**PROMPT:** Return all lines from the listing below in which the string "homogenized" occurs.

**PROVIDED DATA:**

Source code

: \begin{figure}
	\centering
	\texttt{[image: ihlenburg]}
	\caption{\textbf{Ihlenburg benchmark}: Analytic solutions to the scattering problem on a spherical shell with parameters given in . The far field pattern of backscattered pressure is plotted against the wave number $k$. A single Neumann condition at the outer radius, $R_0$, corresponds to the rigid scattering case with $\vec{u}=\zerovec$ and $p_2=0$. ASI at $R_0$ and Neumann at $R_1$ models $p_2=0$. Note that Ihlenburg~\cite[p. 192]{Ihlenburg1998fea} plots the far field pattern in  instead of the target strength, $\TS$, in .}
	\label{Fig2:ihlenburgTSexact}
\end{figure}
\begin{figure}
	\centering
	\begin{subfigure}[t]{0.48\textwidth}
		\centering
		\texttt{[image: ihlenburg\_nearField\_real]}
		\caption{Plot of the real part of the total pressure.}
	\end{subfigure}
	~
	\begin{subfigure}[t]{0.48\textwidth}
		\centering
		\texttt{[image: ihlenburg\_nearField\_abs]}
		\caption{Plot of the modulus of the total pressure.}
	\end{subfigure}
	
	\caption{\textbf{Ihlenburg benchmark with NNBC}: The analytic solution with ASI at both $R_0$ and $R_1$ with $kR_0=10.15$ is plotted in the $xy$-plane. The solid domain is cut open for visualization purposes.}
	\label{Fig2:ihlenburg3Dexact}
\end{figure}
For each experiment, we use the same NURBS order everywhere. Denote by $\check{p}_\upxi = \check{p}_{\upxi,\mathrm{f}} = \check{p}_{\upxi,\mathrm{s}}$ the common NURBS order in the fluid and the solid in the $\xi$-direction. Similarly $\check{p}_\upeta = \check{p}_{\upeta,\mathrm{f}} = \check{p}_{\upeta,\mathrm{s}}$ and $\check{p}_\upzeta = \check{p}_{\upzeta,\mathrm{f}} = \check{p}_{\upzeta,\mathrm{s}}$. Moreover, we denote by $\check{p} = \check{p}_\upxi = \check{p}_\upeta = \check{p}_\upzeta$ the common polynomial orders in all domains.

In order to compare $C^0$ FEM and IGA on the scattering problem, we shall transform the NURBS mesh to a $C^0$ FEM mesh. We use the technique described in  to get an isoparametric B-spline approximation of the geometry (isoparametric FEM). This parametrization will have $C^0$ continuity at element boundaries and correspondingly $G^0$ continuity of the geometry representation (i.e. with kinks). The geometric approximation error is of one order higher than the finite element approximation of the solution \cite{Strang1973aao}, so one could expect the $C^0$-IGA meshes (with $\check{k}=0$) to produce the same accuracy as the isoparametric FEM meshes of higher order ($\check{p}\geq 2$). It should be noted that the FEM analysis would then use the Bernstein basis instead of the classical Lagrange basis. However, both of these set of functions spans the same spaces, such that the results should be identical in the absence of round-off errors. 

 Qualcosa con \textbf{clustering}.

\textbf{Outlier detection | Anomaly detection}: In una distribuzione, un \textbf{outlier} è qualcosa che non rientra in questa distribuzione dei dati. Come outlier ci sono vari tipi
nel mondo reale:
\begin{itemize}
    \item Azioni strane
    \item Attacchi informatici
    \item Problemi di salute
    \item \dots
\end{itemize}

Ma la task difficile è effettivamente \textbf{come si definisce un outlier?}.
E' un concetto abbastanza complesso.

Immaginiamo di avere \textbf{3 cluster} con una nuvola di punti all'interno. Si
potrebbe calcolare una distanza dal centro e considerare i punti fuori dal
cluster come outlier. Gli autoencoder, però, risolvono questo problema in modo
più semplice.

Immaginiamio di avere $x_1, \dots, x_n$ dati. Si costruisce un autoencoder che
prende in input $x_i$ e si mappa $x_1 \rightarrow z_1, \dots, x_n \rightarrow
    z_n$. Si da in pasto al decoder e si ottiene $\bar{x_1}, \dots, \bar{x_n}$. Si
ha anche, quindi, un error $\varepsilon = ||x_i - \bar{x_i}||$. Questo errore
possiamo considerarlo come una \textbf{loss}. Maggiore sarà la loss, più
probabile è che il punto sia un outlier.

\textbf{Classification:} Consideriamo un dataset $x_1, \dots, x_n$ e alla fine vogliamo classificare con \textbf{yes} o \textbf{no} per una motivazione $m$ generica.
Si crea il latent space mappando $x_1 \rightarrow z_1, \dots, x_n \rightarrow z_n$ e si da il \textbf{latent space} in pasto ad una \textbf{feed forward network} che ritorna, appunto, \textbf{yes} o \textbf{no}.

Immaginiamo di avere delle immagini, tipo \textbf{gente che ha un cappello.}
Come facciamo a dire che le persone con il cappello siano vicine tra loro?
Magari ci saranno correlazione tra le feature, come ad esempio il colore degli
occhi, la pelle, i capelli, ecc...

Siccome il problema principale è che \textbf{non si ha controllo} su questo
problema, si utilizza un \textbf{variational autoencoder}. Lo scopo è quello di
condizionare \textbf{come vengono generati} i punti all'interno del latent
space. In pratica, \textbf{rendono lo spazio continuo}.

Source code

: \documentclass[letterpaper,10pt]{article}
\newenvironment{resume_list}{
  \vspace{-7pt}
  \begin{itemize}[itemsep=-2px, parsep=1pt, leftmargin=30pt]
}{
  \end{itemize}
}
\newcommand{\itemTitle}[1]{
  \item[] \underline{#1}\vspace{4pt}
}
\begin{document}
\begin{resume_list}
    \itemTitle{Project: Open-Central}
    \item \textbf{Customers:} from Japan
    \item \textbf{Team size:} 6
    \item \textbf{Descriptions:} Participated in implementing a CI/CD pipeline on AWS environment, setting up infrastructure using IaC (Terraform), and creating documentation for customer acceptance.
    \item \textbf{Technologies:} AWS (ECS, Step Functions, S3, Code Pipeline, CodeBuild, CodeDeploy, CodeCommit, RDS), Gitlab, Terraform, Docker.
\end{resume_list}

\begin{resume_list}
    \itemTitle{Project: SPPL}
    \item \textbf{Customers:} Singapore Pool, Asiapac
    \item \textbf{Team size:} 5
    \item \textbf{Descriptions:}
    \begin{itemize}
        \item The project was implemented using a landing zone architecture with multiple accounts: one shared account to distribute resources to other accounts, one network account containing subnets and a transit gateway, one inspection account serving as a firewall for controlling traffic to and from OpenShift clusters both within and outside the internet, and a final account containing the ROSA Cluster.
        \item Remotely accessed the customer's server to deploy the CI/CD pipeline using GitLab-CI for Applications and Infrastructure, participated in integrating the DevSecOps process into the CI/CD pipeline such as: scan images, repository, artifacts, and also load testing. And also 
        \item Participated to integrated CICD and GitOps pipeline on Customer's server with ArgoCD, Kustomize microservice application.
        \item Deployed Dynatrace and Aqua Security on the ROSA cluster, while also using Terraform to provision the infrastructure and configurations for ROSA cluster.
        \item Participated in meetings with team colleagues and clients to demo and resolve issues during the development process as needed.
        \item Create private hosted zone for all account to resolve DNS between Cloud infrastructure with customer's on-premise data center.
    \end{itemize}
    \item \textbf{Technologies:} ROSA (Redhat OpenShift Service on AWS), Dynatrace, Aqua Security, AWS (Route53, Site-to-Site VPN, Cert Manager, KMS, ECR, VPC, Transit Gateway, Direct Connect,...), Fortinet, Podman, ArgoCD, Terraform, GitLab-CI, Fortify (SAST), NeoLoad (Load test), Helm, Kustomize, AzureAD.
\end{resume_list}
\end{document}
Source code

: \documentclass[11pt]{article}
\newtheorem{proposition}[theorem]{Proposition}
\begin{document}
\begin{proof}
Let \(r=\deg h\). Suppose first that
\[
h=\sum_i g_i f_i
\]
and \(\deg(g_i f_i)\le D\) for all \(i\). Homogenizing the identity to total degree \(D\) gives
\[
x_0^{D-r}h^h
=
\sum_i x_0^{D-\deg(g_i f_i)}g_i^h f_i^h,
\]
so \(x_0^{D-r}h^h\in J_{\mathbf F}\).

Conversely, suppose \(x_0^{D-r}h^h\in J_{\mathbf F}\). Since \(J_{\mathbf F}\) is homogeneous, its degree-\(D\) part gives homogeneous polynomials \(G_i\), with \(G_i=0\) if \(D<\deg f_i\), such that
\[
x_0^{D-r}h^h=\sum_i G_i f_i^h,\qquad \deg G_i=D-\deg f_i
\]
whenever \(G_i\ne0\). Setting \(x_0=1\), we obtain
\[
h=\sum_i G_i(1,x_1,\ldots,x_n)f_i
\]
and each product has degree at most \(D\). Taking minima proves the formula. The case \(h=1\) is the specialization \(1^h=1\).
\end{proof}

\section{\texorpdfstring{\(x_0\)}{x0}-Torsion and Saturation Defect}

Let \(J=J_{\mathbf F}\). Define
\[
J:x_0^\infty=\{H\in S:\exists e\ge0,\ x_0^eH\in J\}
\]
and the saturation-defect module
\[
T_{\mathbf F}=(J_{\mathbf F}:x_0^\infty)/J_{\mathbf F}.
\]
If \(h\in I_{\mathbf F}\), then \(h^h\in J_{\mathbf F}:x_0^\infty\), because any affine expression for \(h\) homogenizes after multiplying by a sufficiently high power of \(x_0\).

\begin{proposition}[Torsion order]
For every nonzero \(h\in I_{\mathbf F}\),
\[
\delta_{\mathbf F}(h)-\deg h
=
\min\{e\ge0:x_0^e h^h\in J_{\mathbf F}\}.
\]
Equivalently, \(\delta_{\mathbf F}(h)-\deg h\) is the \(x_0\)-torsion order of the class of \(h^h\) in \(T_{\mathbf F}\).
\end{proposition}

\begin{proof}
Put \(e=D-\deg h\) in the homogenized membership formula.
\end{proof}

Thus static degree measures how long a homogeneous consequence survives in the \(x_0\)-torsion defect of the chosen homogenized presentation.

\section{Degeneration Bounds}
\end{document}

**EXERCISE SOLUTION:**
Put \(e=D-\deg h\) in the homogenized membership formula.
Thus static degree measures how long a homogeneous consequence survives in the \(x_0\)-torsion defect of the chosen homogenized presentation.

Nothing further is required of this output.